After six films – with a seventh in development – the Child’s Play series is now safely an institution of modern horror. Equally as iconic as the series’ premise of a serial killer’s soul possessing a friendly looking doll named Chucky is the voice work for the aforementioned pint-sized fiend, provided by Oscar-winning actor Brad Dourif. Dourif has played many memorable roles over the course of his prolific career, but perhaps none are more closely associated with him than the wisecracking terror toy.
Dourif has voiced Chucky in the entire Child’s Play franchise so far, and is set to return for part 7. That said, the world came surprisingly close to a reality where Chucky was performed by a different actor. During a recent interview with The AV Club, Dourif went into detail about how he ended up landing the role, and it turns out to have been a much more complex process than most would have expected:
“What happened is when they did the first Child’s Play, I was doing Mississippi Burning at the time, and they needed me to go to the studio, which, of course, I couldn’t go to because I was on set working, so they got somebody else. They just couldn’t wait around. They got this guy, and him and Tom Holland did the whole movie, and they stood up and they laughed their asses off, and apparently it was really funny, and they loved it, and they put it in front of an audience, and the audience hated it. They fucking hated it.”
“At that point, I’d finished working on Mississippi Burning. I was going to go to Woodstock and spend some time there, and they said, ‘No, no, no. Please come and do this,’ so I went there and did it. I listened to what they did, and I just said, ‘It’s very clear why this doesn’t work. You can’t really play it comedically. He’s serious, and what’s funny is funny.’ The ‘fuck you’ on the elevator, that was just improv. I said, ‘Wait a minute, wait a minute. I know what to do here.’ It wasn’t like we were against something that’s funny. Everything is about the event, and Chucky’s always had to be a little camp. He’s never not been camp. It’s been a huge part of what’s made him successful. It eventually went into total self-referential, which was Bride and Seed, and now that everybody’s doing remakes, it’s gone back to being scarier.”

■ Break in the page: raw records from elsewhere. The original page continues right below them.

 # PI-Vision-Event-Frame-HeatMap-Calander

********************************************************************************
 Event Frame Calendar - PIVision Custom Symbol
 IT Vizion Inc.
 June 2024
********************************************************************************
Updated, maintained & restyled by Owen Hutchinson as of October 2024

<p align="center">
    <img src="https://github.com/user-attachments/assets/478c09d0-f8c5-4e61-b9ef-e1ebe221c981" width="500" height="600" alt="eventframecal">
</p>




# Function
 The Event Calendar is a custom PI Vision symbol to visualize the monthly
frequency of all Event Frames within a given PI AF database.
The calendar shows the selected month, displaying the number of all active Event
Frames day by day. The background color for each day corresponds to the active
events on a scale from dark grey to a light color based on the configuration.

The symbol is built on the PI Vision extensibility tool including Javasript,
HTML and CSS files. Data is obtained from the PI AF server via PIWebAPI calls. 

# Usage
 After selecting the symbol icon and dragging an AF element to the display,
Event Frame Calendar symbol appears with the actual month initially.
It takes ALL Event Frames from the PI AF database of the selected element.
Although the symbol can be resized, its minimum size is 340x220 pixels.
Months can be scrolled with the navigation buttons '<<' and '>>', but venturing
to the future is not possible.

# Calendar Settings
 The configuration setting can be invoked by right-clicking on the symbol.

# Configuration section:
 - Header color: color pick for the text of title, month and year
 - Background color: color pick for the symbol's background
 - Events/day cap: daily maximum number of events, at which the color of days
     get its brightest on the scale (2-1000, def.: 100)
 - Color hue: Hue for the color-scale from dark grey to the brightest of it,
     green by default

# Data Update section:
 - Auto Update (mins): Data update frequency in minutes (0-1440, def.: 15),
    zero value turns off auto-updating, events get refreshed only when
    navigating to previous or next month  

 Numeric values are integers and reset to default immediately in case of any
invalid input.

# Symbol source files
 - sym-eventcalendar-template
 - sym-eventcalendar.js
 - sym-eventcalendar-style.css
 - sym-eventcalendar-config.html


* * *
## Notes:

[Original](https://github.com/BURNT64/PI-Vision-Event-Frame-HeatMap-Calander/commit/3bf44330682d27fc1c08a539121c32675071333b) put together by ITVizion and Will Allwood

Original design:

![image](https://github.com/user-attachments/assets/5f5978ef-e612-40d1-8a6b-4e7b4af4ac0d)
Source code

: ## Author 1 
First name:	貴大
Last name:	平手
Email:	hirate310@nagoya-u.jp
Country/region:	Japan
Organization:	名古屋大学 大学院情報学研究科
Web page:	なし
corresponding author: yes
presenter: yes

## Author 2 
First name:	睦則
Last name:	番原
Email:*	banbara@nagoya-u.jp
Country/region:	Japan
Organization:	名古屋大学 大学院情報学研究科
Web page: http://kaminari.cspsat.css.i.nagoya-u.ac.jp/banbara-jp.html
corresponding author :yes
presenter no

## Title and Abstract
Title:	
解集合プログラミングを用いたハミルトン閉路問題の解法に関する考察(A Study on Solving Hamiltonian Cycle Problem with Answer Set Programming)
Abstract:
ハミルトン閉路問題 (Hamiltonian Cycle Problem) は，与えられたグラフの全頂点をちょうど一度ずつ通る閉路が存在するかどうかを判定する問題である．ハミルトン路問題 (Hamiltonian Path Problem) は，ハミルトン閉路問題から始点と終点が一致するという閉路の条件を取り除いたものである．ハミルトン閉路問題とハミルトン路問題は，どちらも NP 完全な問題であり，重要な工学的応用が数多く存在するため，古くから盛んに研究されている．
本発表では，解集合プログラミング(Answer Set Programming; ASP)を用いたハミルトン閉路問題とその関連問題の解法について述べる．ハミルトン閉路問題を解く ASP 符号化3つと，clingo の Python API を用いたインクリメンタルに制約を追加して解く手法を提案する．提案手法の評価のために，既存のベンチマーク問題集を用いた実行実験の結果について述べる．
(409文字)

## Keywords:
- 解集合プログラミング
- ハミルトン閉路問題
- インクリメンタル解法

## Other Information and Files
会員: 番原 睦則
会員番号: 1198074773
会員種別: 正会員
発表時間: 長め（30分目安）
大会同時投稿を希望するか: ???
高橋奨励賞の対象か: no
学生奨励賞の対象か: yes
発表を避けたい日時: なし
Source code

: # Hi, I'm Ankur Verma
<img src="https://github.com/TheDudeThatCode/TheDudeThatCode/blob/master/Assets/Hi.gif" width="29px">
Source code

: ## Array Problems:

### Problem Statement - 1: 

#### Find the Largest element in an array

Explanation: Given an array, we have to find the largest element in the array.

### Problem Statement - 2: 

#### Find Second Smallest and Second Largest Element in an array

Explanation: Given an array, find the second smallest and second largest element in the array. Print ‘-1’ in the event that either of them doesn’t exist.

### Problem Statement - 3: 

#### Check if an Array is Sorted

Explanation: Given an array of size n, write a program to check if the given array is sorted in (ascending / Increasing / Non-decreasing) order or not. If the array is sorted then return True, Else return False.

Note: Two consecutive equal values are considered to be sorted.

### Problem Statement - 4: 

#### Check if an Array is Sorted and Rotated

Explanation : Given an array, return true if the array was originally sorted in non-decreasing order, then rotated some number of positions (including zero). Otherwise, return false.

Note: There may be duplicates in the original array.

Wow. It’s crazy to think about how close the horror genre came to being robbed of Dourif’s incredible work as Chucky. While audience test screenings aren’t always a good thing – they often lead to executives meddling in the creative process in a bad way – this case certainly presents a scenario where test reactions effectively saved the film.
It’s almost impossible to imagine a world without Dourif cackling at the top of his lungs in Chucky’s inimitable style. For all we know, had Dourif not played the part, Child’s Play may have bombed entirely and the entire franchise wouldn’t exist, leaving a massive hole in 80s and 90s horror. What a potential butterfly effect that could have had.